En el camino de subida a Jerusalén a que nos tiene acostumbrado Lucas, nos da conocer una experiencia apostólica que le causó mucha satisfacción a Cristo y que dejó un agradable sabor de boca en sus discípulos. Hacía poco habían fracasado los apóstoles en intentar una buena acogida para Cristo en la región de Samaria, y como respuesta, Cristo nombra de nueva cuenta a otros enviados y para otros pueblos, pero en mayor cantidad. Estamos hablando de setenta y dos discípulos que fueron enviados de dos en dos a preparar sus caminos. Hoy serán millones los enviados, otra vez como corderos entre lobos, llevando un poco de luz para un mundo que quiere permanecer en las tinieblas. Y si todos en la Iglesia somos misioneros, nuestra mirada tiene que elevarse a la persona misma de Cristo para que entusiasmados por él como discípulos suyos, podamos transformar este mundo nuestro. Para este intento, me valdré de Aparecida (299: En el encuentro con Cristo queremos expresar la alegría de ser discípulos del Señor y de haber sido enviados con el tesoro del Evangelio. Ser cristianos no es una carga sino un don: Dios Padre nos ha bendecido en Jesucristo su Hijo, Salvador del mundo…encontrarnos con Cristo es una bendición, un Cristo crucificado con su resurrección de fondo, o un Cristo resucitado que se ganó su gloria con su cruz y su entrega. Acercarnos a él siempre será un don, y si hay amor, Cristo nos tendría que llevar a conocerlo mejor, a intimar cada día más con él en la oración y a amarlo de tal manera que podamos comunicarlo a los demás.
La alegría que hemos recibido en el encuentro con Jesucristo, a quien reconocemos como el Hijo de Dios encarnado y redentor, deseamos que llegue a todos los hombres y mujeres heridos por las adversidades: ya tenemos que decir desde este momento que cuando hablamos de misión no significaría precisamente irse a países lejanos, sino comenzar por darlo a conocer en las plazas de nuestro barrio y en las paredes de nuestra propia casa, con los vecinos, con los clientes en el trabajo, con los de la misma profesión, con el inmigrante que expone su vida por unos cuantos pesos, con el adolescente que fastidia porque no entiende de razones, o con el anciano abandonado y herido. Deseamos que la alegría de la buena noticia del Reino de Dios, de Jesucristo, vencedor del pecado y de la muerte, llegue a todos cuantos yacen al borde del camino, pidiendo limosna y compasión. ¡Y vaya que son tantos los pobres y necesitados de un poco de luz y de un poco de pan! La alegría del discípulo es antídoto frente a un mundo atemorizado por el futuro y agobiado por la violencia y el odio. La alegría del discípulo no es un sentimiento de bienestar egoísta sino una certeza que brota de la fe, que serena el corazón y capacita para anunciar la buena noticia del amor de Dios. No llevaremos sentimientos, palabras bonitas, sino la presencia misma del Salvador que ha iluminado nuestras propias vidas.

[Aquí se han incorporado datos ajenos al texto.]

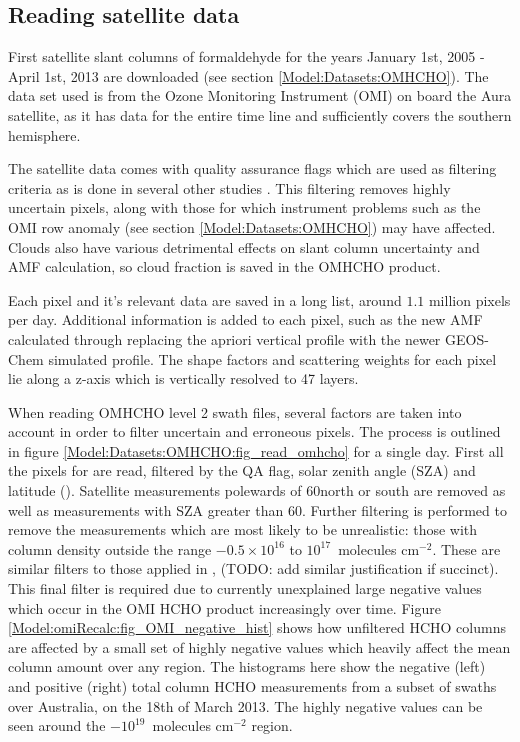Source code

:   \subsection{Reading satellite data}
    
    First satellite slant columns of formaldehyde for the years January 1st, 2005 - April 1st, 2013 are downloaded (see section \ref{Model:Datasets:OMHCHO}).
    The data set used is from the Ozone Monitoring Instrument (OMI) on board the Aura satellite, as it has data for the entire time line and sufficiently covers the southern hemisphere.
    
    The satellite data comes with quality assurance flags which are used as filtering criteria as is done in several other studies \parencite[eg.]{Marais2012, Barkley2013, Bauwens2016, Zhu2016}.
    This filtering removes highly uncertain pixels, along with those for which instrument problems such as the OMI row anomaly (see section \ref{Model:Datasets:OMHCHO}) may have affected.
    Clouds also have various detrimental effects on slant column uncertainty and AMF calculation, so cloud fraction is saved in the OMHCHO product.
    
    Each pixel and it's relevant data are saved in a long list, around $1.1$ million pixels per day.
    Additional information is added to each pixel, such as the new AMF calculated through replacing the apriori vertical profile with the newer GEOS-Chem simulated profile.
    The shape factors and scattering weights for each pixel lie along a z-axis which is vertically resolved to 47 layers.
    
    When reading OMHCHO level 2 swath files, several factors are taken into account in order to filter uncertain and erroneous pixels.
    The process is outlined in figure  \ref{Model:Datasets:OMHCHO:fig_read_omhcho} for a single day.
    First all the pixels for are read, filtered by the QA flag, solar zenith angle (SZA) and latitude (\textcite{Palmer2001}).
    Satellite measurements polewards of 60\degr north or south are removed as well as measurements with SZA greater than 60\degr.
    Further filtering is performed to remove the measurements which are most likely to be unrealistic: those with column density outside the range $-0.5 \times 10^{16}$ to $10^{17} $~molecules cm$^{-2}$.
    These are similar filters to those applied in \textcite{Zhu2016}, (TODO: add similar justification if succinct).
    This final filter is required due to currently unexplained large negative values which occur in the OMI HCHO product increasingly over time.
    Figure \ref{Model:omiRecalc:fig_OMI_negative_hist} shows how unfiltered HCHO columns are affected by a small set of highly negative values which heavily affect the mean column amount over any region.
    The histograms here show the negative (left) and positive (right) total column HCHO measurements from a subset of swaths over Australia, on the 18th of March 2013.
    The highly negative values can be seen around the $-10^{19}$~molecules cm$^{-2}$ region.
    
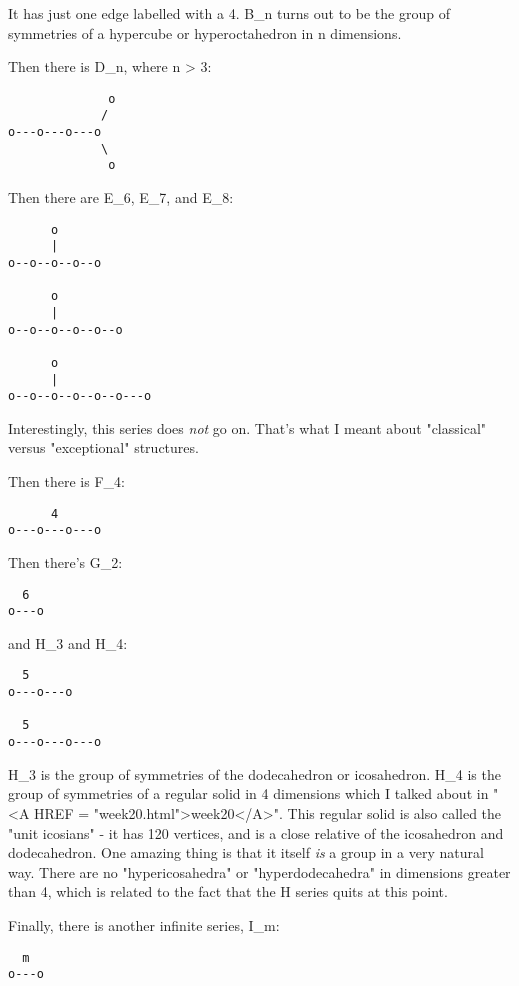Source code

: It has just one edge labelled with a 4.   B_{n} turns out to be
the group of symmetries of a hypercube or hyperoctahedron in n
dimensions.  

Then there is D_{n}, where n > 3:

\begin{verbatim}
              o
             /
o---o---o---o
             \
              o
\end{verbatim}
    

Then there are E_{6}, E_{7}, and E_{8}:

\begin{verbatim}
      o
      |
o--o--o--o--o

      o
      |
o--o--o--o--o--o

      o
      | 
o--o--o--o--o--o---o
\end{verbatim}
    

Interestingly, this series does \emph{not} go on.  That's what I meant
about "classical" versus "exceptional" structures.  

Then there is F_{4}:

\begin{verbatim}
      4
o---o---o---o
\end{verbatim}
    

Then there's G_{2}:

\begin{verbatim}
  6
o---o
\end{verbatim}
    

and H_{3} and H_{4}:

\begin{verbatim}
  5
o---o---o

  5
o---o---o---o
\end{verbatim}
    


H_{3} is the group of symmetries of the dodecahedron or
icosahedron.  H_{4} is the group of symmetries of a regular
solid in 4 dimensions which I talked about in "<A HREF =
"week20.html">week20</A>".  This regular solid is also
called the "unit icosians" - it has 120 vertices, and is a
close relative of the icosahedron and dodecahedron.  One amazing thing
is that it itself \emph{is} a group in a very natural way.  There are no
"hypericosahedra" or "hyperdodecahedra" in
dimensions greater than 4, which is related to the fact that the H
series quits at this point.

Finally, there is another infinite series, I_{m}:

\begin{verbatim}
  m
o---o
\end{verbatim}
    

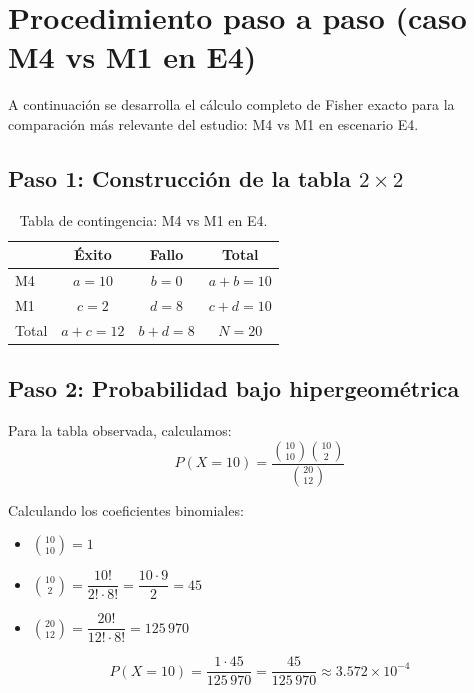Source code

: \documentclass[12pt,a4paper,oneside]{book}
\begin{document}
\newpage
\section{Procedimiento paso a paso (caso M4 vs M1 en E4)}

A continuación se desarrolla el cálculo completo de Fisher exacto para la comparación más relevante del estudio: M4 vs M1 en escenario E4.

\subsection{Paso 1: Construcción de la tabla $2\times 2$}

\begin{table}[H]
\centering
\caption{Tabla de contingencia: M4 vs M1 en E4.}
\renewcommand{\arraystretch}{1.4}
\begin{tabular}{lccc}
\toprule
& \textbf{Éxito} & \textbf{Fallo} & \textbf{Total} \\
\midrule
M4 & $a = 10$ & $b = 0$ & $a+b = 10$ \\
M1 & $c = 2$  & $d = 8$ & $c+d = 10$ \\
\midrule
Total & $a+c = 12$ & $b+d = 8$ & $N = 20$ \\
\bottomrule
\end{tabular}
\end{table}

\subsection{Paso 2: Probabilidad bajo hipergeométrica}

Para la tabla observada, calculamos:
\begin{equation}
P(X = 10) = \frac{\binom{10}{10}\binom{10}{2}}{\binom{20}{12}}
\end{equation}

Calculando los coeficientes binomiales:
\begin{itemize}
    \item $\binom{10}{10} = 1$
    \item $\binom{10}{2} = \dfrac{10!}{2!\cdot 8!} = \dfrac{10\cdot 9}{2} = 45$
    \item $\binom{20}{12} = \dfrac{20!}{12!\cdot 8!} = 125\,970$
\end{itemize}

\begin{equation}
P(X = 10) = \frac{1 \cdot 45}{125\,970} = \frac{45}{125\,970} \approx 3.572 \times 10^{-4}
\end{equation}
\end{document}
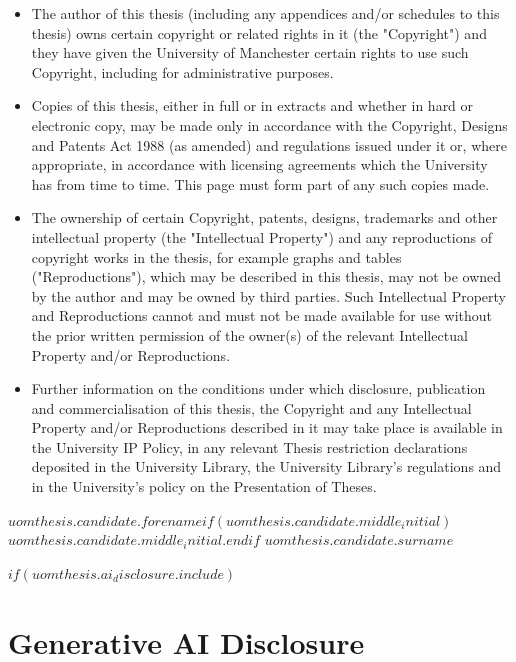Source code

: \documentclass[$if(fontsize)$$fontsize$,$endif$a4paper]{report}
\begin{document}
\begin{itemize}
\item The author of this thesis (including any appendices and/or schedules to this thesis) owns certain copyright or related rights in it (the "Copyright") and they have given the University of Manchester certain rights to use such Copyright, including for administrative purposes.

\item Copies of this thesis, either in full or in extracts and whether in hard or electronic copy, may be made only in accordance with the Copyright, Designs and Patents Act 1988 (as amended) and regulations issued under it or, where appropriate, in accordance with licensing agreements which the University has from time to time. This page must form part of any such copies made.

\item The ownership of certain Copyright, patents, designs, trademarks and other intellectual property (the "Intellectual Property") and any reproductions of copyright works in the thesis, for example graphs and tables ("Reproductions"), which may be described in this thesis, may not be owned by the author and may be owned by third parties. Such Intellectual Property and Reproductions cannot and must not be made available for use without the prior written permission of the owner(s) of the relevant Intellectual Property and/or Reproductions.

\item Further information on the conditions under which disclosure, publication and commercialisation of this thesis, the Copyright and any Intellectual Property and/or Reproductions described in it may take place is available in the University IP Policy, in any relevant Thesis restriction declarations deposited in the University Library, the University Library's regulations and in the University's policy on the Presentation of Theses.
\end{itemize}

\vspace{2em}
\noindent $uomthesis.candidate.forename$$if(uomthesis.candidate.middle_initial)$ $uomthesis.candidate.middle_initial$.$endif$ $uomthesis.candidate.surname$

$if(uomthesis.ai_disclosure.include)$
\chapter*{Generative AI Disclosure}
\end{document}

Conocer a Jesús en el mejor regalo que puede recibir cualquier persona; haberlo encontrado nosotros es lo mejor que nos ha ocurrido en la vida y darlo a conocer con nuestra palabra y obra es nuestro gozo. Conocer a Jesús, encontrarlo, aceptarlo, seguirlo y llevar a otros a su encuentro serán verbos de los que no podremos vivir separados y eso será el gran gozo y el gran don en el corazón. Como discípulos suyos, entonces, anunciamos a nuestros pueblos que Dios nos ama, que no existencia no es una amenaza para el hombre, que está cerca con el poder salvador y liberador de su Reino, que nos acompaña en la tribulación, que alienta incesantemente nuestra esperanza en medio de las pruebas. Los cristianos somos portadores de buenas noticias para la humanidad y no profetas de desventuras. En el rostro de Cristo…podemos ver, con la mirada de la fe el rostro humillado de tantos hombres y mujeres y al mismo tiempo, su vocación a la libertad de los hijos de Dios, a la plena realización de su dignidad personal y a la fraternidad entre todos.